Das Ende der Ausnahmen

Indien will ein eigenes Frühwarnsystem. Geltendes Recht soll endlich umgesetzt werden

CHENNAI taz ■ Indien will sich vor einem erneuten Tsunami schützen. Besonderes Augenmerk richtet der Staat auf die Ostküste sowie die Andamanen und Nikobaren. Nach einem Expertentreffen in Delhi erklärte Wissenschaftsminister Kapil Sibal, die Regierung habe die Errichtung eines Früwarnzentrums im südindischen Hyderabad beschlossen. Indien will das Zentrum selbst errichten. Sibal sprach von 30 Millionen Euro Kosten und einem Zeitraum von zweieinhalb Jahren. Ein Informationsaustausch mit anderen Ländern sei aber willkommen.

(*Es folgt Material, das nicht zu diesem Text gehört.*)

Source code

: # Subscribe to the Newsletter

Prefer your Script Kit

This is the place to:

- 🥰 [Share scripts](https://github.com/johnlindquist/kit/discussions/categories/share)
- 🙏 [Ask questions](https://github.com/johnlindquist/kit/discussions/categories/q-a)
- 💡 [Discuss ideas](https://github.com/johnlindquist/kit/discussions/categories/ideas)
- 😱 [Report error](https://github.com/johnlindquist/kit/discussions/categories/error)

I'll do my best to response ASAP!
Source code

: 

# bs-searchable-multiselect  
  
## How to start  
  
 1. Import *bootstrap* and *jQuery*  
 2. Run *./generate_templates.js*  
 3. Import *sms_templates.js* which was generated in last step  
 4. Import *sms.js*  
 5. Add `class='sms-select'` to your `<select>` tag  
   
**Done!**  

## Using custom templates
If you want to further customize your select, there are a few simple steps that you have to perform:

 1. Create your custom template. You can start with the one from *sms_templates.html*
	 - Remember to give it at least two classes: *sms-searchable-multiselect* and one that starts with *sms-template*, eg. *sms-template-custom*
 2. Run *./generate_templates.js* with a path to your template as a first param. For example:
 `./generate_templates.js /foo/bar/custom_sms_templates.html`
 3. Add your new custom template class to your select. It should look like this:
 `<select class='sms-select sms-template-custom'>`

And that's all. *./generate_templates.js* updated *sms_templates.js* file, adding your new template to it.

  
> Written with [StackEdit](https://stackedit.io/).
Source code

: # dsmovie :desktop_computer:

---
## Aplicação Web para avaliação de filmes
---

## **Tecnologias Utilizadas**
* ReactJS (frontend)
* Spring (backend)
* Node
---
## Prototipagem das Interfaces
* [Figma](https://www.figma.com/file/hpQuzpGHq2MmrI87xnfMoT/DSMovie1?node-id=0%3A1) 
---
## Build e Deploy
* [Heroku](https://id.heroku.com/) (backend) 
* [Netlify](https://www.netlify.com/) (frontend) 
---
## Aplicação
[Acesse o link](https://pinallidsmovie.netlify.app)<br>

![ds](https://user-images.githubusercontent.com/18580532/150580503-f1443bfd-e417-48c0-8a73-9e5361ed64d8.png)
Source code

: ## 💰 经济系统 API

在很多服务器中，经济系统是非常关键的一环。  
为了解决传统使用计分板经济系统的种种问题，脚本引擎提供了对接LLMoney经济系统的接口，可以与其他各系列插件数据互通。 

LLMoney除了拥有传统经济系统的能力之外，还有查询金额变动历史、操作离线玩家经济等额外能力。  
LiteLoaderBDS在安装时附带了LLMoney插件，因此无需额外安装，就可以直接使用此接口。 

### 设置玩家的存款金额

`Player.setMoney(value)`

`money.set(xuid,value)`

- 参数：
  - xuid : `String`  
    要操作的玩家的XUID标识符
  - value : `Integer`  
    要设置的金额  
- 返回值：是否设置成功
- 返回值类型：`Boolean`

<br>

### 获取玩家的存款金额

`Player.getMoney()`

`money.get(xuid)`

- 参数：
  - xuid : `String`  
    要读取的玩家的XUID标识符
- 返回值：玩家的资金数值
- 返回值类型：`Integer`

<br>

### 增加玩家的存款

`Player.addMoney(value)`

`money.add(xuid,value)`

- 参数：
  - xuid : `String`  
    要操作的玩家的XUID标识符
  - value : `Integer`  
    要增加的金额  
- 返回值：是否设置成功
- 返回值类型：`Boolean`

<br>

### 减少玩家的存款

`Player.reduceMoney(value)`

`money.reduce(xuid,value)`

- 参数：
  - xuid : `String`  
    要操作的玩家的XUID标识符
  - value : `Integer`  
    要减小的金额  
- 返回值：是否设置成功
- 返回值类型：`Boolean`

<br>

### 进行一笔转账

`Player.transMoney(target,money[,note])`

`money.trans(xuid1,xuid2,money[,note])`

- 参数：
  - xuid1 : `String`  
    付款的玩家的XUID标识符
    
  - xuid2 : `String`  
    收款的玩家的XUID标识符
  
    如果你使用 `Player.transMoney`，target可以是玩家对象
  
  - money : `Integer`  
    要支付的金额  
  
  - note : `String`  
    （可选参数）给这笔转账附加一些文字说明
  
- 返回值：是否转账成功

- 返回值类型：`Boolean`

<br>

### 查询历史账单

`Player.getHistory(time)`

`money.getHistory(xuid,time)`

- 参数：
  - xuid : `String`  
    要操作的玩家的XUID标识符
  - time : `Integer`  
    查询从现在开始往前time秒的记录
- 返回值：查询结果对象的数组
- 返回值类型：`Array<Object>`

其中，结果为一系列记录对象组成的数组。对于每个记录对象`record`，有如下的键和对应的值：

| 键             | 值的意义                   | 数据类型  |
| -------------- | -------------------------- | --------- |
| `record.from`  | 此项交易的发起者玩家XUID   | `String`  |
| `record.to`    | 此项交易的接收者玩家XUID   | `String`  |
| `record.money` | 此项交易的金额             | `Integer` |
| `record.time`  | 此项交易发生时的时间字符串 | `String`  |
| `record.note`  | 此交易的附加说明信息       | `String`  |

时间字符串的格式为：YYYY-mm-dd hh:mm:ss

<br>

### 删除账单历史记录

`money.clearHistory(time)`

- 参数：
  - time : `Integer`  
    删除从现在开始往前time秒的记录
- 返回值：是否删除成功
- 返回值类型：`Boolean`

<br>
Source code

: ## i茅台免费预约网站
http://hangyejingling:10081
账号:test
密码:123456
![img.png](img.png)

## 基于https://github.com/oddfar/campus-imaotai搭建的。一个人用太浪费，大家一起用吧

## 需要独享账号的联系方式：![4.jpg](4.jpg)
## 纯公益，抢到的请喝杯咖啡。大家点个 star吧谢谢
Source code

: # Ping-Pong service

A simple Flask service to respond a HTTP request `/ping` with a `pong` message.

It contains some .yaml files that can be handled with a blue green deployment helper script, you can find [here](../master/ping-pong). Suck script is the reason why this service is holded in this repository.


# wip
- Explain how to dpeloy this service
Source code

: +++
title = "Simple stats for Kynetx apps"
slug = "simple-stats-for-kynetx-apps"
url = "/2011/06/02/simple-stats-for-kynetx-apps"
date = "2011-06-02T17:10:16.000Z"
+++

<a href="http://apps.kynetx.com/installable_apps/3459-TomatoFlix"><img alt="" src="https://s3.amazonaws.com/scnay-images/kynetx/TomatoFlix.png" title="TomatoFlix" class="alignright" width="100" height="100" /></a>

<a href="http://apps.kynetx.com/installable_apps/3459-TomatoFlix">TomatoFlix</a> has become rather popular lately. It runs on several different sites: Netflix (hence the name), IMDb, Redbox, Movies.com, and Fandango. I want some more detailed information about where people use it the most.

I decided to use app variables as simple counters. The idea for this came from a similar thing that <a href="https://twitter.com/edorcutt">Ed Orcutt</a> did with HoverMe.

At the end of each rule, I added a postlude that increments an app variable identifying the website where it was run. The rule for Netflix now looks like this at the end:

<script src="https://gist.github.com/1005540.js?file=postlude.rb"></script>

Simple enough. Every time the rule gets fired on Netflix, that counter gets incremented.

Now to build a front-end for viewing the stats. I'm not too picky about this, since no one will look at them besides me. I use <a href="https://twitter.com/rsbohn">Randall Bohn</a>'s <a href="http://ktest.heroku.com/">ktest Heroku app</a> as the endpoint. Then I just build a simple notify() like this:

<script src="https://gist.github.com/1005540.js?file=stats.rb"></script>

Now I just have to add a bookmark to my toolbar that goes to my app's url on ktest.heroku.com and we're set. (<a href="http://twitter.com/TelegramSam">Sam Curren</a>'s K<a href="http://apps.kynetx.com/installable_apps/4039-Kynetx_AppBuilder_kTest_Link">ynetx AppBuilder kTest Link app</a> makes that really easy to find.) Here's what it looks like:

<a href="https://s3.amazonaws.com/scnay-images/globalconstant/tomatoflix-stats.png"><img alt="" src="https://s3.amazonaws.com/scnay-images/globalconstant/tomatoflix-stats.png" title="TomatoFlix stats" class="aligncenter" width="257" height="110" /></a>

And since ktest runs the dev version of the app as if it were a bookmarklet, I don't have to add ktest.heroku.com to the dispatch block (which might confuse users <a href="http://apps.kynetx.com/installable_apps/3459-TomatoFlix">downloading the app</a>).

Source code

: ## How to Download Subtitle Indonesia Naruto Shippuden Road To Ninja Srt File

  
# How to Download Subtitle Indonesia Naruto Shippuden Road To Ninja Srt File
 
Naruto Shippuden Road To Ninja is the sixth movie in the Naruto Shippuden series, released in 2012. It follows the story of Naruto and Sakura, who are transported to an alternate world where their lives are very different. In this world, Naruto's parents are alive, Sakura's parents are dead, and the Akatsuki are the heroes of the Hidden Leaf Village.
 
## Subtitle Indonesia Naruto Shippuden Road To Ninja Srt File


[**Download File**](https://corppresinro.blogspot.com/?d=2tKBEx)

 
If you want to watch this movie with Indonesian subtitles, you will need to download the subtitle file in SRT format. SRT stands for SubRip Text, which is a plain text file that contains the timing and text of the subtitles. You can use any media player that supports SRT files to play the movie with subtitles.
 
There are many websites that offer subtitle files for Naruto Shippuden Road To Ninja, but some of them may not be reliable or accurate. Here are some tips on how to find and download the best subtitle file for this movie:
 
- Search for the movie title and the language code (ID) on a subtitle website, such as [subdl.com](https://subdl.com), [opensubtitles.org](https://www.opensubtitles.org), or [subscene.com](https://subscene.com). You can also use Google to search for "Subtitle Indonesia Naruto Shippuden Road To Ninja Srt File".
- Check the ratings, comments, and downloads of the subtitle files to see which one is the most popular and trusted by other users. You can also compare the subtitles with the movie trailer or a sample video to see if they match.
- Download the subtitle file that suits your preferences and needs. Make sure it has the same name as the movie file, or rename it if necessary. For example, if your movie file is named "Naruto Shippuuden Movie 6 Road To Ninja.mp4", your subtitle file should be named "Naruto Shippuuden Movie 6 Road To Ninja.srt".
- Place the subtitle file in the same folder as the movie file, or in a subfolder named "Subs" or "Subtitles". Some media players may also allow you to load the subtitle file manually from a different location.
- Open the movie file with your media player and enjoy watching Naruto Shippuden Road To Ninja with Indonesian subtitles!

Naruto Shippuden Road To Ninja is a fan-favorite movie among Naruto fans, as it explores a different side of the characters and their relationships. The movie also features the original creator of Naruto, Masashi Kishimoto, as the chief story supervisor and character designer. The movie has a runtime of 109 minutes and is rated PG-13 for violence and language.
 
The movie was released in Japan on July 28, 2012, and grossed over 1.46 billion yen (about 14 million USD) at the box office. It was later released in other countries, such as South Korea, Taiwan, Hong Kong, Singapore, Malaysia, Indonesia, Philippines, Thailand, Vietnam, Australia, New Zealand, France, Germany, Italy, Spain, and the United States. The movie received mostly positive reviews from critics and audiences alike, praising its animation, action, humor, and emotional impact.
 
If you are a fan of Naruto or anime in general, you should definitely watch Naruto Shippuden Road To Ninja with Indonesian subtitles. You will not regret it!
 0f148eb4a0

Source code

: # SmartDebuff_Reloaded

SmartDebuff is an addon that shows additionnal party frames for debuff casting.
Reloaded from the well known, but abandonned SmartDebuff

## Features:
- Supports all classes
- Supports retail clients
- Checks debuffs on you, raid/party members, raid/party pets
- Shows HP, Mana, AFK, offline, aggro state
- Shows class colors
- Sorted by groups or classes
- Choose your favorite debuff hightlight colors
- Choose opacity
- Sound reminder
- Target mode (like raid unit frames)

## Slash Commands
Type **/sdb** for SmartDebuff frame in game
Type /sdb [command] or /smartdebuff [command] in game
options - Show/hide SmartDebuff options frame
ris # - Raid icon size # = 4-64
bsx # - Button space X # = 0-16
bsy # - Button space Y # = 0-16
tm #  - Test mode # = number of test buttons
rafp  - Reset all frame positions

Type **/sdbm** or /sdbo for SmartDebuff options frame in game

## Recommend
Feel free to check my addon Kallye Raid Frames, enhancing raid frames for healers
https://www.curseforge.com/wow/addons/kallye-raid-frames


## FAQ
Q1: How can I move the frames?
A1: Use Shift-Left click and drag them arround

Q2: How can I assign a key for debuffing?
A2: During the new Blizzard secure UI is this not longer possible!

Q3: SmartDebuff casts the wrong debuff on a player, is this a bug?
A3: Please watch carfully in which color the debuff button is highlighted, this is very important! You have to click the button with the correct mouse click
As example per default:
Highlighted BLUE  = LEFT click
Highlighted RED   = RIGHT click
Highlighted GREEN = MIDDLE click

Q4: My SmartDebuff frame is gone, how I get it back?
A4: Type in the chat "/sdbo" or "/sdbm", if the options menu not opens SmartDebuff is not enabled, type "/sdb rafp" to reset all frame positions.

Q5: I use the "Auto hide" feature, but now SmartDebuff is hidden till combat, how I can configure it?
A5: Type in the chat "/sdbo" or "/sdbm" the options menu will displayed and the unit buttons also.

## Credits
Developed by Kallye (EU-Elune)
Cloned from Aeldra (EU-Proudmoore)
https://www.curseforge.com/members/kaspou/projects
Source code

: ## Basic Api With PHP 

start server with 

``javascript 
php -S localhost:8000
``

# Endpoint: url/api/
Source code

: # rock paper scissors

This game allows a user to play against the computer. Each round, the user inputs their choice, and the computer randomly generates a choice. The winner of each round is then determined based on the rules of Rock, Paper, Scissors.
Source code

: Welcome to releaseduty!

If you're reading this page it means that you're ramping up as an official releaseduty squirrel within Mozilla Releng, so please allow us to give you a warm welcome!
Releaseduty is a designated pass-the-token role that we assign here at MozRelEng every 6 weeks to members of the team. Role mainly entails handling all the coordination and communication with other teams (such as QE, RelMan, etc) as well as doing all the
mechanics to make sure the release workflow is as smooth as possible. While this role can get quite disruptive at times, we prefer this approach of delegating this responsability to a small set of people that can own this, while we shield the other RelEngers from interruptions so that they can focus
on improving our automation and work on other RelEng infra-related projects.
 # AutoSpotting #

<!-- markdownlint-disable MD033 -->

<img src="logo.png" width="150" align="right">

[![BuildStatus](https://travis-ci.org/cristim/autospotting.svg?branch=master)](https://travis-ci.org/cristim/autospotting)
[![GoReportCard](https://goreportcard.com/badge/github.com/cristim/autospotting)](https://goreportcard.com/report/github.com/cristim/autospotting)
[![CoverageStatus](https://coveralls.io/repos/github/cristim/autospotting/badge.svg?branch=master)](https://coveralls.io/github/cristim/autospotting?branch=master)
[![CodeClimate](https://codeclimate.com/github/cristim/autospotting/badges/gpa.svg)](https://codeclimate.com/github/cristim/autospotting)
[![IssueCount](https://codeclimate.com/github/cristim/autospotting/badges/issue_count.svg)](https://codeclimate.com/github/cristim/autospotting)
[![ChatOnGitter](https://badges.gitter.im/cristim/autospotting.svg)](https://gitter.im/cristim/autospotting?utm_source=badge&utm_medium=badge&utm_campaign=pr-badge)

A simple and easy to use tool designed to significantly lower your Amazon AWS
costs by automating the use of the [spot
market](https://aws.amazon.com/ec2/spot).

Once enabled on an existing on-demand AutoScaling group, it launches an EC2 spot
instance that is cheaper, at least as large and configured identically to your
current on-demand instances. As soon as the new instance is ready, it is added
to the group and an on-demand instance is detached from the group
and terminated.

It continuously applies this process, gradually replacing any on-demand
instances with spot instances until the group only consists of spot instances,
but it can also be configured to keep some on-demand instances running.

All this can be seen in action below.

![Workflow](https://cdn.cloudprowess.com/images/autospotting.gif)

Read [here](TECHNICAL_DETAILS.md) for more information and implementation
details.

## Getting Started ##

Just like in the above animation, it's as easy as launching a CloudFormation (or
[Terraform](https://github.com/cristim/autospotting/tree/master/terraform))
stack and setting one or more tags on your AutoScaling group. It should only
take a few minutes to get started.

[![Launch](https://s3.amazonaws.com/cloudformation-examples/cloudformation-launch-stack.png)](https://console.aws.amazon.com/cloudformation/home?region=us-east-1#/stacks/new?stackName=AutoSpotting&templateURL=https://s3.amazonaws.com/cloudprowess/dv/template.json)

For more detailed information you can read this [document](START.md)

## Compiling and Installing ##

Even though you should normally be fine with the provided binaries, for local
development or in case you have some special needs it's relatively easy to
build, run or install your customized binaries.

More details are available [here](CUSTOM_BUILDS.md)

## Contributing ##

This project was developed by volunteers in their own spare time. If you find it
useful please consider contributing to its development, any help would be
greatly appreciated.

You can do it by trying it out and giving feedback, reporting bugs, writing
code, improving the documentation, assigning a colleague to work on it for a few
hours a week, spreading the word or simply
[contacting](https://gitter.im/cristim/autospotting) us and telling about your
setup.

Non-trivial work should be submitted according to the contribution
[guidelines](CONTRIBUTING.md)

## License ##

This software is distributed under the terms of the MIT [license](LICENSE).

Damit beginnt auch die Debatte über die ökologischen Verfehlungen, die den natürlichen Schutz vor Fluten in den letzten Jahrzehnten untergraben haben. Indien hatte sich 1991 zwar mit einem Erlass über „Coastal Regulation Zones“ (CRZ) dem ökologischen Schutz der Küstenregionen und Archipele verschrieben. Das wurde seitdem jedoch immer wieder unterlaufen: Der Erlass, der Ansiedlungen bis zu 500 Metern von der Hochwasser-Linie verbietet, ließ jede Menge Ausnahmen zu. Das führte zum Missbrauch vor allem durch die Bauindustrie. Immer wieder wurden für so genannten Sonderwirtschaftszonen die CRZ-Regeln für touristische Bauvorhaben umgangen. Noch im November hatten einige Küstenstaaten von Delhi eine weitere Lockerung der Vorschriften verlangt.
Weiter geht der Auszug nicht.